== Try it ==
Look through the lines below and extract each one that contains "under".

(Data records)
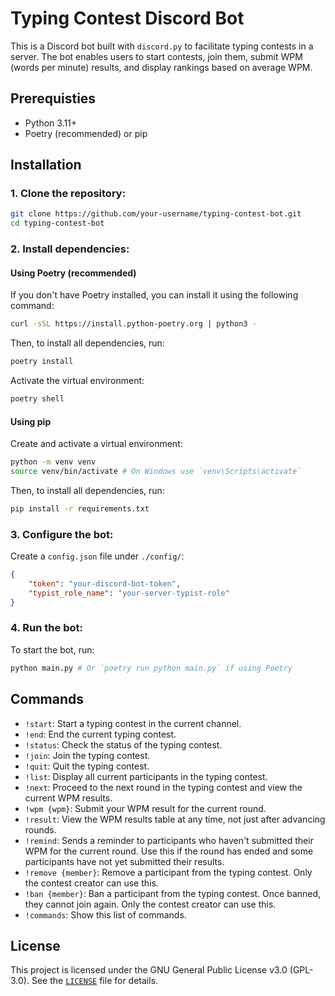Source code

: # Typing Contest Discord Bot

This is a Discord bot built with `discord.py` to facilitate typing contests in a server. The bot enables users to start contests, join them, submit WPM (words per minute) results, and display rankings based on average WPM.


## Prerequisties

- Python 3.11+
- Poetry (recommended) or pip

## Installation


### 1. Clone the repository:

```sh
git clone https://github.com/your-username/typing-contest-bot.git
cd typing-contest-bot
```

### 2. Install dependencies:

#### Using Poetry (recommended)

If you don't have Poetry installed, you can install it using the following command:

```sh
curl -sSL https://install.python-poetry.org | python3 -
```

Then, to install all dependencies, run:

```sh
poetry install
```

Activate the virtual environment:

```sh
poetry shell
```

#### Using pip

Create and activate a virtual environment:

```sh
python -m venv venv
source venv/bin/activate # On Windows use `venv\Scripts\activate`
```

Then, to install all dependencies, run:

```sh
pip install -r requirements.txt
```

### 3. Configure the bot:

Create a `config.json` file under `./config/`:

```json
{
    "token": "your-discord-bot-token",
    "typist_role_name": "your-server-typist-role"
}
```

### 4. Run the bot:

To start the bot, run:

```sh
python main.py # Or `poetry run python main.py` if using Poetry
```

## Commands

- `!start`: Start a typing contest in the current channel.
- `!end`: End the current typing contest.
- `!status`: Check the status of the typing contest.
- `!join`: Join the typing contest.
- `!quit`: Quit the typing contest.
- `!list`: Display all current participants in the typing contest.
- `!next`: Proceed to the next round in the typing contest and view the current WPM results.
- `!wpm {wpm}`: Submit your WPM result for the current round.
- `!result`: View the WPM results table at any time, not just after advancing rounds.
- `!remind`: Sends a reminder to participants who haven't submitted their WPM for the current round. Use this if the round has ended and some participants have not yet submitted their results.
- `!remove {member}`: Remove a participant from the typing contest. Only the contest creator can use this.
- `!ban {member}`: Ban a participant from the typing contest. Once banned, they cannot join again. Only the contest creator can use this.
- `!commands`: Show this list of commands.

## License

This project is licensed under the GNU General Public License v3.0 (GPL-3.0). See the [`LICENSE`](./LICENSE) file for details.
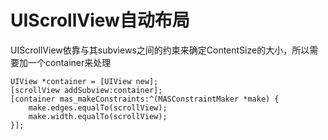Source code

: # UIScrollView自动布局

UIScrollView依靠与其subviews之间的约束来确定ContentSize的大小，所以需要加一个container来处理

```
UIView *container = [UIView new];
[scrollView addSubview:container];
[container mas_makeConstraints:^(MASConstraintMaker *make) {
    make.edges.equalTo(scrollView);
    make.width.equalTo(scrollView);
}];
```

== Answer area ==
Create a `config.json` file under `./config/`:
This project is licensed under the GNU General Public License v3.0 (GPL-3.0). See the [`LICENSE`](./LICENSE) file for details.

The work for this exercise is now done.